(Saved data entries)
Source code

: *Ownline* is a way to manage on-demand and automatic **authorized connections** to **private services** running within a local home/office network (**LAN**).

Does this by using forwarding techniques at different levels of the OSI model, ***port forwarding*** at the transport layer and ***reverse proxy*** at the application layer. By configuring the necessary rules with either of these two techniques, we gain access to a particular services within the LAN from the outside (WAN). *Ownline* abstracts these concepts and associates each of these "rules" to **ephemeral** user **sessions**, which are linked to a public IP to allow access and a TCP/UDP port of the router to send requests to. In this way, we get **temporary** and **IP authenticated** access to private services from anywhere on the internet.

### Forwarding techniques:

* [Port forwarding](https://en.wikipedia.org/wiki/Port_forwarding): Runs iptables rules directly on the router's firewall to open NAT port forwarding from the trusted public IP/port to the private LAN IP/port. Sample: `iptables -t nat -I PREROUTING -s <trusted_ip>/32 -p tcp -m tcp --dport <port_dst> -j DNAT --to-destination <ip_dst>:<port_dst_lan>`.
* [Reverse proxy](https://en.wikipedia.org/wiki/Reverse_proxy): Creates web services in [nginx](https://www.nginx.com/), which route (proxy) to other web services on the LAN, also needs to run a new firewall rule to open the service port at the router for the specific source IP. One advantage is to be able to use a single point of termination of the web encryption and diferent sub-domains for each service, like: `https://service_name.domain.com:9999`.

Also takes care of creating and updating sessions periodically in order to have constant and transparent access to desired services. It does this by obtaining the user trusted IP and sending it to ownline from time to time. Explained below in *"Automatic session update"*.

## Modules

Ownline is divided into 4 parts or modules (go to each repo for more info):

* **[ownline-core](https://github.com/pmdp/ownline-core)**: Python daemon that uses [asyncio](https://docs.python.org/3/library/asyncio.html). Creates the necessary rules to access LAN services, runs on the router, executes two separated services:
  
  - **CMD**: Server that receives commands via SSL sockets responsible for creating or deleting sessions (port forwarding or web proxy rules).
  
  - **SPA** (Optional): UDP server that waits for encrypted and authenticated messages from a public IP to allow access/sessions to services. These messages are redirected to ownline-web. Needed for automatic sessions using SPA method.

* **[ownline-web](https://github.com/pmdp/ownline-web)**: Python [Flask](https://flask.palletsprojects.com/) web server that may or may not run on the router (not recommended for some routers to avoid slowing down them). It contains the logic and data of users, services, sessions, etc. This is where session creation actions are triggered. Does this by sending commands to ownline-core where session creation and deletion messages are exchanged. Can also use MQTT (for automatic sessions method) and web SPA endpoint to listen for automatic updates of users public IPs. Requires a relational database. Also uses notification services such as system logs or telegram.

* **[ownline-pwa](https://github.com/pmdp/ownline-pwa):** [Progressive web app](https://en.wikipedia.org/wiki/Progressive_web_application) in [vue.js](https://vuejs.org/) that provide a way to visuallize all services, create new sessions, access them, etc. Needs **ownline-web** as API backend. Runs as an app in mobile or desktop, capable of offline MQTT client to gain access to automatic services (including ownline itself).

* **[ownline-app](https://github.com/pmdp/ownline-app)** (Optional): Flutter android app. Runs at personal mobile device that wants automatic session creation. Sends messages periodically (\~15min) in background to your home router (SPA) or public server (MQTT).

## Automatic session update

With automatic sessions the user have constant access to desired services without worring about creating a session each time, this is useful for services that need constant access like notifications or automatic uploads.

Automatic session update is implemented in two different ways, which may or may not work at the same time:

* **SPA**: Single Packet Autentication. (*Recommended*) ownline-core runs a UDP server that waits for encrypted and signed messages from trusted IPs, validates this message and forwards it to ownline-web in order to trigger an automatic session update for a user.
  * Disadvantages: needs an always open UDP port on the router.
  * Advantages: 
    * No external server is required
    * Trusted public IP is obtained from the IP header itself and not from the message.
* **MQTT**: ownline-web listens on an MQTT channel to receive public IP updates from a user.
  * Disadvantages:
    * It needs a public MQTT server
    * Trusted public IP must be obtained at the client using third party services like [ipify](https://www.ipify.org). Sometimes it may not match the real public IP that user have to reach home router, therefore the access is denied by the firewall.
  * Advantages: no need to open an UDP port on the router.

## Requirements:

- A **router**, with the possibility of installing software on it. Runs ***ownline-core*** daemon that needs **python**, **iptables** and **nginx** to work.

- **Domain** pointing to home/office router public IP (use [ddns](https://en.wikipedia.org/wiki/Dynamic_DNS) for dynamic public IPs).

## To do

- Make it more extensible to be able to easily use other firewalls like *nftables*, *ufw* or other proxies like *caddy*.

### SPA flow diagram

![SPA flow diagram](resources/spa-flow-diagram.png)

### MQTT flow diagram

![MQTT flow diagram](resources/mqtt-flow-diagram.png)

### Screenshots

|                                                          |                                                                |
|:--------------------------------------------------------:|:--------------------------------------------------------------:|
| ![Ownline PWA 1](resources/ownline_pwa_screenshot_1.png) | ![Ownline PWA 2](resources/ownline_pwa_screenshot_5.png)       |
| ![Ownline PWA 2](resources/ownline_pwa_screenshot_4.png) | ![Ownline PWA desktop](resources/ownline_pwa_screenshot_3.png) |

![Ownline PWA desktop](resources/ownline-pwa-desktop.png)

◆ PROBLEM DESCRIPTION:
With the first line of the records as the start and the line holding "home/office network (**LAN**)." as the end, please copy exactly those lines and no others.

◆ SOLUTION FOR THIS TASK:
Source code

: *Ownline* is a way to manage on-demand and automatic **authorized connections** to **private services** running within a local home/office network (**LAN**).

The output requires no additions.